Switch to a 3-back Formation
Another way Heath could opt to cope with the loss of Opara is by keeping three defenders and bolstering the defensive midfield. In this scenario, two players stick out as potential starting candidates
Many believe that Dotson is the heir apparent to Ozzie Alonso at the No. 6 position, but a formation that favors a defensive midfield as opposed to the back line could see Dotson and Alonso starting together.
Dotson provides a lot of flexibility, with an ability to both defend and attack at a high level. This formation would allow the 22-year-old to read the game and decide when to slide back or when to pounce and head up field.

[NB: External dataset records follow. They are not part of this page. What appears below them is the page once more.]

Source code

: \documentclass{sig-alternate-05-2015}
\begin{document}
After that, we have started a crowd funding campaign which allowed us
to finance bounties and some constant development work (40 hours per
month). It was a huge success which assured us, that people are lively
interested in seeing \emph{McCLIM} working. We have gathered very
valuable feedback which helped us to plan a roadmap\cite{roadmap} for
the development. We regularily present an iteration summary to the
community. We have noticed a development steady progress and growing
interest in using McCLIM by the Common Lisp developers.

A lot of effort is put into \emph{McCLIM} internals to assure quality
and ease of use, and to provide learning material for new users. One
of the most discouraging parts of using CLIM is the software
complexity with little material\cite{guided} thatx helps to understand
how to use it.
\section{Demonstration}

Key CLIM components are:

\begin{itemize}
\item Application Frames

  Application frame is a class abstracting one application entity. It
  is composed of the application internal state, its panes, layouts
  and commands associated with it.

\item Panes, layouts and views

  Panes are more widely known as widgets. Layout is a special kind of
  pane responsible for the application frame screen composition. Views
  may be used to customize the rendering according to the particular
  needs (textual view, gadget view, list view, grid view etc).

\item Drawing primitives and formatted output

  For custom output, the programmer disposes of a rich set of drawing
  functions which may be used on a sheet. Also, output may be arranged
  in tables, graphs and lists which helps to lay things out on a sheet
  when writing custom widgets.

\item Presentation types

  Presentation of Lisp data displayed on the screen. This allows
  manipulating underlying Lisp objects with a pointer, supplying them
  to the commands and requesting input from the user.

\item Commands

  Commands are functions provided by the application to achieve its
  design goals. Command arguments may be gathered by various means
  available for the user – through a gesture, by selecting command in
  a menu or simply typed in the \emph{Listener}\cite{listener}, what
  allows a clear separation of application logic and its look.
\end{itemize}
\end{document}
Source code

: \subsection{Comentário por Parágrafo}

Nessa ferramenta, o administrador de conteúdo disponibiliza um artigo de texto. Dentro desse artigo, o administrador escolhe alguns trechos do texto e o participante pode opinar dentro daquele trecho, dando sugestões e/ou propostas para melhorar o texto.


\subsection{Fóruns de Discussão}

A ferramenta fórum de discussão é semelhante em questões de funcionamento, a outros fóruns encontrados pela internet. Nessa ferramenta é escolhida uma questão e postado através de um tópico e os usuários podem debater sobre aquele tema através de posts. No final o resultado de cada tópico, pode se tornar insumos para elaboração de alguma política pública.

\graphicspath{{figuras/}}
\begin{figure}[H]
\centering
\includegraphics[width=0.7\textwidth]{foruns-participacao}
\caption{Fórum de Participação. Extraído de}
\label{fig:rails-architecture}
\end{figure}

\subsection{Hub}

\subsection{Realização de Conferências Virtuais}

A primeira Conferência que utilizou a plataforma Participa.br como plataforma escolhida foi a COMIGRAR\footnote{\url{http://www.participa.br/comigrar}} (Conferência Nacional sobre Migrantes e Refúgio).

It also allows Heath the flexibility to drop Dotson back if defending becomes priority or push him up if they need a goal.
Edwards’ versatility and personality already has him a favorite of Loons supporters before he’s even played meaningful minutes in a Minnesota uniform.
United brought Edwards on through a trade that sent Wyatt Omsberg to Chicago, and seems to still have a lot of support in the Windy City as well as his native Toronto, where he played in 2017.
Naturally a midfielder, Edwards can play the entire left side of the field, and has spent time at LB. If Heath opts to go for a more attacking-centric look, you could potentially see Edwards on the left side of the defensive midfield with a green light to attack when necessary.
Alternatively, the 24-year-old could also drop to the back wall and play that role well.
Plugging Aja into Opara’s spot is the far more likely scenario, especially with less than a week remaining to prepare for their first group stage match against Sporting KC. But however Heath decides to play it, the defensive depth of Minnesota United will be tested moreso than ever before.
Plus, as we’ve already seen with other squads, and a scare for Minnesota with a false-positive test, a lot can change between now and the opening kickoff as far as COVID-19 is concerned. MLS is Back could turn into a war of attrition moreso than a test of who’s the better team.
If Minnesota United can find a way to advance into the knockout rounds, they will get some much needed relief with the return of Kallman, and potentially Opara. But, without their field general, the task of accomplishing that just became a lot more difficult.